In the steady quest for lightweighting solutions, continuous carbon fiber composites are becoming more approachable for design, now not only used in the aerospace but also the automotive industries. Carbon Fiber Reinforced Plastics (CFRP) are now being integrated into car body structures, used for their high stiffness and strength and low weight.
The material properties of continuous carbon fiber composites are much more complex than metal, especially with respect to failure; this is further complicated by the fact that a single part is typically made from stacks of several unidirectional plies, each with a different fiber orientation. Hence failure occurs because of various mechanisms taking place at the ply level (matrix cracking, fiber breakage, fiber-matrix debonding) or between the plies (delamination). These mechanisms remain not fully understood and are investigated through experimental and virtual testing.

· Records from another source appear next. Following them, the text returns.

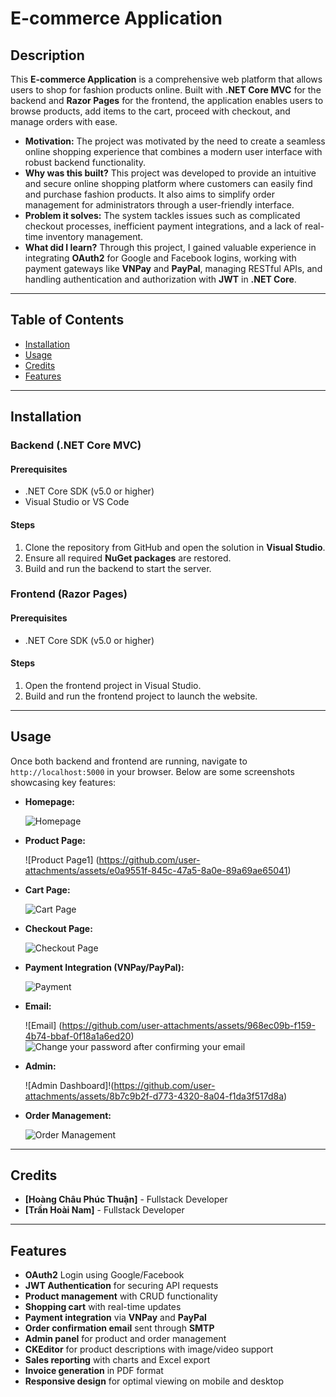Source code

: # **E-commerce Application**

## Description

This **E-commerce Application** is a comprehensive web platform that allows users to shop for fashion products online. Built with **.NET Core MVC** for the backend and **Razor Pages** for the frontend, the application enables users to browse products, add items to the cart, proceed with checkout, and manage orders with ease.

- **Motivation:** The project was motivated by the need to create a seamless online shopping experience that combines a modern user interface with robust backend functionality.
- **Why was this built?** This project was developed to provide an intuitive and secure online shopping platform where customers can easily find and purchase fashion products. It also aims to simplify order management for administrators through a user-friendly interface.
- **Problem it solves:** The system tackles issues such as complicated checkout processes, inefficient payment integrations, and a lack of real-time inventory management.
- **What did I learn?** Through this project, I gained valuable experience in integrating **OAuth2** for Google and Facebook logins, working with payment gateways like **VNPay** and **PayPal**, managing RESTful APIs, and handling authentication and authorization with **JWT** in **.NET Core**.

---

## Table of Contents

- [Installation](#installation)
- [Usage](#usage)
- [Credits](#credits)
- [Features](#features)

---

## Installation

### Backend (.NET Core MVC)

#### Prerequisites
- .NET Core SDK (v5.0 or higher)
- Visual Studio or VS Code

#### Steps
1. Clone the repository from GitHub and open the solution in **Visual Studio**.
2. Ensure all required **NuGet packages** are restored.
3. Build and run the backend to start the server.

### Frontend (Razor Pages)

#### Prerequisites
- .NET Core SDK (v5.0 or higher)

#### Steps
1. Open the frontend project in Visual Studio.
2. Build and run the frontend project to launch the website.

---

## Usage

Once both backend and frontend are running, navigate to `http://localhost:5000` in your browser. Below are some screenshots showcasing key features:

- **Homepage:**

  ![Homepage](https://github.com/user-attachments/assets/e73a4569-3044-437c-9658-3d5f821e9664)


- **Product Page:**

  ![Product Page1]
  (https://github.com/user-attachments/assets/e0a9551f-845c-47a5-8a0e-89a69ae65041)


- **Cart Page:**

  ![Cart Page](https://github.com/user-attachments/assets/3b7c23a7-dd8e-440f-acdf-73096fe2c432)


- **Checkout Page:**

  ![Checkout Page](https://github.com/user-attachments/assets/894c9892-e3c9-426a-b4b4-c3a4ca3bed00)


- **Payment Integration (VNPay/PayPal):**

  ![Payment](https://github.com/user-attachments/assets/cb939284-19ff-47a9-9a71-e188babfdd47)


- **Email:**

  ![Email]
  (https://github.com/user-attachments/assets/968ec09b-f159-4b74-bbaf-0f18a1a6ed20)
  ![Change your password after confirming your email](https://github.com/user-attachments/assets/380138c2-e0d5-47fd-975c-e2b64d03ed5c)



- **Admin:**

  ![Admin Dashboard]!(https://github.com/user-attachments/assets/8b7c9b2f-d773-4320-8a04-f1da3f517d8a)

- **Order Management:**

  ![Order Management](https://github.com/user-attachments/assets/2f7d5982-2b50-48ea-b5f7-8ef00b7a66d6)


--- 

## Credits

- **[Hoàng Châu Phúc Thuận]** - Fullstack Developer
- **[Trần Hoài Nam]** - Fullstack Developer

---

## Features
- **OAuth2** Login using Google/Facebook
- **JWT Authentication** for securing API requests
- **Product management** with CRUD functionality
- **Shopping cart** with real-time updates
- **Payment integration** via **VNPay** and **PayPal**
- **Order confirmation email** sent through **SMTP**
- **Admin panel** for product and order management
- **CKEditor** for product descriptions with image/video support
- **Sales reporting** with charts and Excel export
- **Invoice generation** in PDF format
- **Responsive design** for optimal viewing on mobile and desktop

To predict composite failure, we have developed advanced simulation strategies combining finite element analysis (FEA) and nonlinear micromechanical material modeling. In particular, we implemented progressive failure models such as Matzenmiller-Lubliner-Taylor to maintain the validity of the analysis after the first elements have failed. In addition, we enriched these models with inputs computed at the microscopic scale.
Multi-scale modeling decomposes the macroscopic mechanical state between fibers and resin, enables the definition of per-phase failure criteria and provides access to macroscopic or microscopic stiffness degradation. In this paper, we will show how micro-mechanically-based progressive failure models enable virtual coupon testing for application in structural analysis.